- Type: County park
- Location: Wayne and Pompton Lakes in New Jersey, United States
- Coordinates: 40°58′47″N 74°17′06″W﻿ / ﻿40.979667°N 74.285065°W
- Area: 40 acres (16 ha)
- Operated by: Passaic County Parks & Recreation
- Website: Pompton Aquatic Park

= Pompton Aquatic Park =

Park in New Jersey, United States

Pompton Aquatic Park is a riverside park that spans the border of Wayne and Pompton Lakes in Passaic County, and the Pompton Plains section of Pequannock Township in Morris County, New Jersey, United States. A total of 29 acres are situated within Passaic County, and divided evenly between Wayne and Pompton Lakes. The remaining 10.4 acres is situated in Pompton Plains.

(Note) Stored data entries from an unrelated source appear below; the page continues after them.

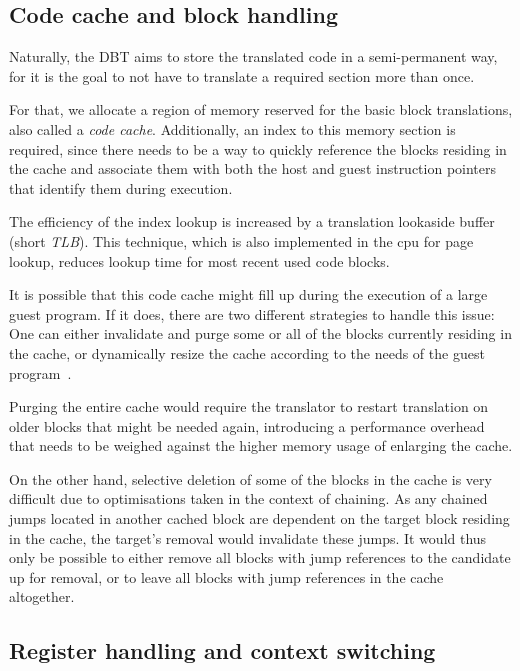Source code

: \subsection{Code cache and block handling}
Naturally, the DBT aims to store the translated code in a semi-permanent way, for it is the goal to not have to translate a required section more than once.

For that, we allocate a region of memory reserved for the basic block translations, also called a \textit{code cache}.
Additionally, an index to this memory section is required, since there needs to be a way to quickly reference the blocks residing in the cache and associate them with both the host and guest instruction pointers that identify them during execution.

The efficiency of the index lookup is increased by a translation lookaside buffer (short \textit{TLB}).
This technique, which is also implemented in the cpu for page lookup, reduces lookup time for most recent used code blocks.

It is possible that this code cache might fill up during the execution of a large guest program.
If it does, there are two different strategies to handle this issue:
One can either invalidate and purge some or all of the blocks currently residing in the cache, or dynamically resize the cache according to the needs of the guest program~\cite[S. 3]{bintrans}.

Purging the entire cache would require the translator to restart translation on older blocks that might be needed again, introducing a performance overhead that needs to be weighed against the higher memory usage of enlarging the cache.

On the other hand, selective deletion of some of the blocks in the cache is very difficult due to optimisations taken in the context of chaining.
As any chained jumps located in another cached block are dependent on the target block residing in the cache, the target's removal would invalidate these jumps.
It would thus only be possible to either remove all blocks with jump references to the candidate up for removal, or to leave all blocks with jump references in the cache altogether.

\subsection{Register handling and context switching}
\label{sec:context-switch-reg-handle}

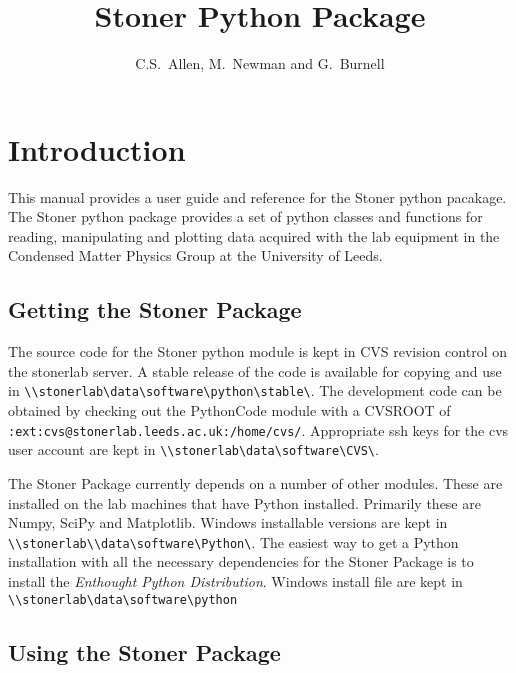 \documentclass[a4paper,11pt]{scrartcl}
\author{C.S.~Allen, M.~Newman and G.~Burnell}
\title{Stoner Python Package}
\begin{document}
\maketitle

\tableofcontents
\newpage
\pagestyle{scrheadings}  \ifoot[\today]{\today}



  \section{Introduction}

This manual provides a user guide and reference for the Stoner python pacakage. The Stoner python package provides a set of python classes and functions for reading, manipulating and plotting data acquired with the lab equipment in the Condensed Matter Physics Group at the University of Leeds.

\subsection{Getting the Stoner Package}

The source code for the Stoner python module is kept in CVS revision control on the stonerlab server. A stable release of the code is available for copying and use in \verb#\\stonerlab\data\software\python\stable\#. The development code can be obtained by checking out the PythonCode module with a CVSROOT of \\ \verb#:ext:cvs@stonerlab.leeds.ac.uk:/home/cvs/#. Appropriate ssh keys for the cvs user account are kept in \verb#\\stonerlab\data\software\CVS\#.

The Stoner Package currently depends on a number of other modules. These are installed on the lab machines that have Python installed. Primarily these are Numpy, SciPy and Matplotlib. Windows installable versions are kept in \\ \verb#\\stonerlab\\data\software\Python\#.  The easiest way to get a Python installation with all the necessary dependencies for the Stoner Package is to install the \textit{Enthought Python Distribution}. Windows install file are kept in \verb#\\stonerlab\data\software\python#


\subsection{Using the Stoner Package}
\end{document}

The park is located along the Pompton River and the historic Morris Canal Greenway, and adjacent to the Passaic County Farm, which is a preserved farm of approximately 15 acres.

The emphasis of Pompton Aquatic Park is passive recreation, and it provides a network of multipurpose trails, scenic vistas, opportunities for fishing, and wildlife habitat.

Part of this park used to belong to the now-dissolved Morris Canal Greenway and Banking Company.

Parking can be found on local streets. The park can also be accessed via NJ Transit by bus routes 194 and 197.